La diga sarà un mostro in cemento, che oltre a deturpare un sito già protetto dall’Unesco, bloccherà le esondazioni del fiume e sarà in grado di produrre 6.500 Gwh in un anno. Energia che verrà sfruttata in due modi: prima nel sistema elettrico dell’Etiopia e successivamente, “last but don’t least”, da rivendere a prezzi folli alla nazione più vicina al territorio dell’Etiopia, il Kenya.
L’ordinamento dell’Etiopia avrebbe previsto che, prima di approvare il progetto, si sarebbe dovuto effettuare una valutazione, seria, sull’impatto ambientale e sociale che la costruzione avrebbe avuto.
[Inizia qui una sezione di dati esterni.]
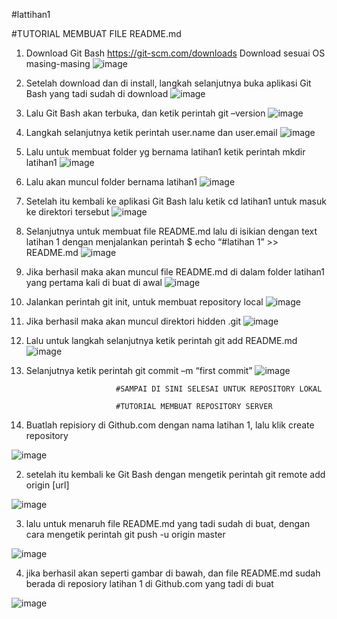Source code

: #lattihan1

#TUTORIAL MEMBUAT FILE README.md

1.	Download Git Bash https://git-scm.com/downloads Download sesuai OS masing-masing
![image](https://user-images.githubusercontent.com/56198396/66697616-86925d00-ed01-11e9-8451-9a25196825c2.png)


2.	Setelah download dan di install, langkah selanjutnya buka aplikasi Git Bash yang tadi sudah di download
![image](https://user-images.githubusercontent.com/56198396/66697640-ca856200-ed01-11e9-9cdb-8ba958a40ae1.png)


3.	Lalu Git Bash akan terbuka, dan ketik perintah git –version
![image](https://user-images.githubusercontent.com/56198396/66697653-e852c700-ed01-11e9-8906-611c75a5e040.png)


4.	Langkah selanjutnya ketik perintah user.name dan user.email
![image](https://user-images.githubusercontent.com/56198396/66697693-3f589c00-ed02-11e9-98f0-087a2ee3cf35.png)


5.    Lalu untuk membuat folder yg bernama latihan1 ketik perintah mkdir latihan1
![image](https://user-images.githubusercontent.com/56198396/66697766-eb01ec00-ed02-11e9-938f-1d94cb82b68e.png)


6.	Lalu akan muncul folder bernama latihan1
![image](https://user-images.githubusercontent.com/56198396/66697795-17b60380-ed03-11e9-8d52-aac1b857c71a.png)


7. 	Setelah itu kembali ke aplikasi Git Bash lalu ketik cd latihan1 untuk masuk ke direktori tersebut
![image](https://user-images.githubusercontent.com/56198396/66697812-2e5c5a80-ed03-11e9-91f8-27e4794126f2.png)


8.	Selanjutnya untuk membuat file README.md lalu di isikian dengan text latihan 1 dengan menjalankan perintah $  echo “#latihan 1” >> README.md
![image](https://user-images.githubusercontent.com/56198396/66697824-4f24b000-ed03-11e9-8265-2dd3c390ce07.png)


9.	Jika berhasil maka akan muncul file README.md di dalam folder latihan1 yang pertama kali di buat di awal
![image](https://user-images.githubusercontent.com/56198396/66697880-b3e00a80-ed03-11e9-884c-713fdbf43854.png)


10.	Jalankan perintah git init, untuk membuat repository local
![image](https://user-images.githubusercontent.com/56198396/66697931-03bed180-ed04-11e9-8db0-c6e7ae16cfc9.png)


11.	Jika berhasil maka akan muncul direktori hidden .git
![image](https://user-images.githubusercontent.com/56198396/66697953-2fda5280-ed04-11e9-9531-2ffcf070889d.png)


12.	Lalu untuk langkah selanjutnya ketik perintah git add README.md
![image](https://user-images.githubusercontent.com/56198396/66697972-5e582d80-ed04-11e9-929a-66e9600168c0.png)


13.	Selanjutnya ketik perintah git commit –m “first commit”
![image](https://user-images.githubusercontent.com/56198396/66697986-7465ee00-ed04-11e9-89b0-f91dea8621b8.png)


                            #SAMPAI DI SINI SELESAI UNTUK REPOSITORY LOKAL
                            
                            #TUTORIAL MEMBUAT REPOSITORY SERVER


1.	Buatlah repisiory di Github.com dengan nama latihan 1, lalu klik create repository

![image](https://user-images.githubusercontent.com/56198396/66698056-fce48e80-ed04-11e9-959c-aaaee593f657.png)


2.	setelah itu kembali ke Git Bash dengan mengetik perintah git remote add origin [url]

![image](https://user-images.githubusercontent.com/56198396/66698069-0f5ec800-ed05-11e9-90a7-9c9cc3e8e585.png)


3.	lalu untuk menaruh file README.md yang tadi sudah di buat, dengan cara mengetik perintah git push -u origin master

![image](https://user-images.githubusercontent.com/56198396/66698080-23a2c500-ed05-11e9-94c1-1256053871c1.png)


4. 	jika berhasil akan seperti gambar di bawah, dan file README.md sudah berada di reposiory latihan 1 di Github.com yang tadi di buat

![image](https://user-images.githubusercontent.com/56198396/66698099-459c4780-ed05-11e9-8f78-866506be7b8d.png)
Ergo, quella diga, li non ci sarebbe dovuta stare. Ma vuoi mettere di dar voce agli ingegneri ambientali che sono più noiosi dei filosofi? Meglio di no. E allora il governo Etiope dà il via al colosso italiano per deporre il “primo mattone” solo che qui mica si parla di ponti da fare in Italia, qui si fa sul serio ed il primo mattone diventano, poi, milioni e milioni.
Di tutto ciò è meglio non sapere. La condizione degli abitanti etiopi della valle non conta nulla. I lavori hanno avuto inizio nel 2008. Ed hanno inizio perchè un’altra azienda italiana, milanese per la precisione, chiamata “Cesi”, ha definito l’impatto ambientale “trascurabile”. Tradotto: “Fatela pure la diga. Non succede nulla”.
Il tutto, venendo gestito da italiani e all’italiana, il Cesi, guarda caso, “dimentica”, capita in Italia di dimenticare qualcosa, di tenere in considerazione l’uso delle terre limitrofe dove vivono i contadini etiopi. Si ignora, in Italia si ignora sempre qualcosa, il futuro del fiume che verrà bloccato dalla diga. E non si parla nemmeno del lago Turkana che dal fiume Omo riceve il 90% dell’acqua.
Eppure, studi effettuati in modo serio e scrupoloso, non “all’italiana”, dicono esattamente il contrario. La diga, scrivono, avrà un impatto ambientale devastante. La portata del fiume Omo subirà una riduzione drastica. Questo comporterà l’interruzione del ciclo naturale delle esondazioni che hanno donato la vita ai contadini etiopi.
Le popolazioni locali sono state costrette, dal governo dell’Etiopia, a trasferirsi in modo coatto. Tribù come i Mursi, Bodi, Kwengu. Come ogni azione coatta si è avuta l’inevitabile violenza. Violenze fisiche e morali. Adulti legati ad alberi e fucilati, bambini gettati nei fiumi e cadaveri dati in pasto agli animali. Uno dei villaggi è stato raso al suolo.
Tanti appelli sono stati fatti, dall’Unesco, da Survival International, Counter Balance, Friends of Lake Turkana, International Rivers. C’è anche un sito: stopgibe3.it dove si possono trovare informazioni su quello che sta accadendo, vergognosamente e silenziosamente, in Etiopia.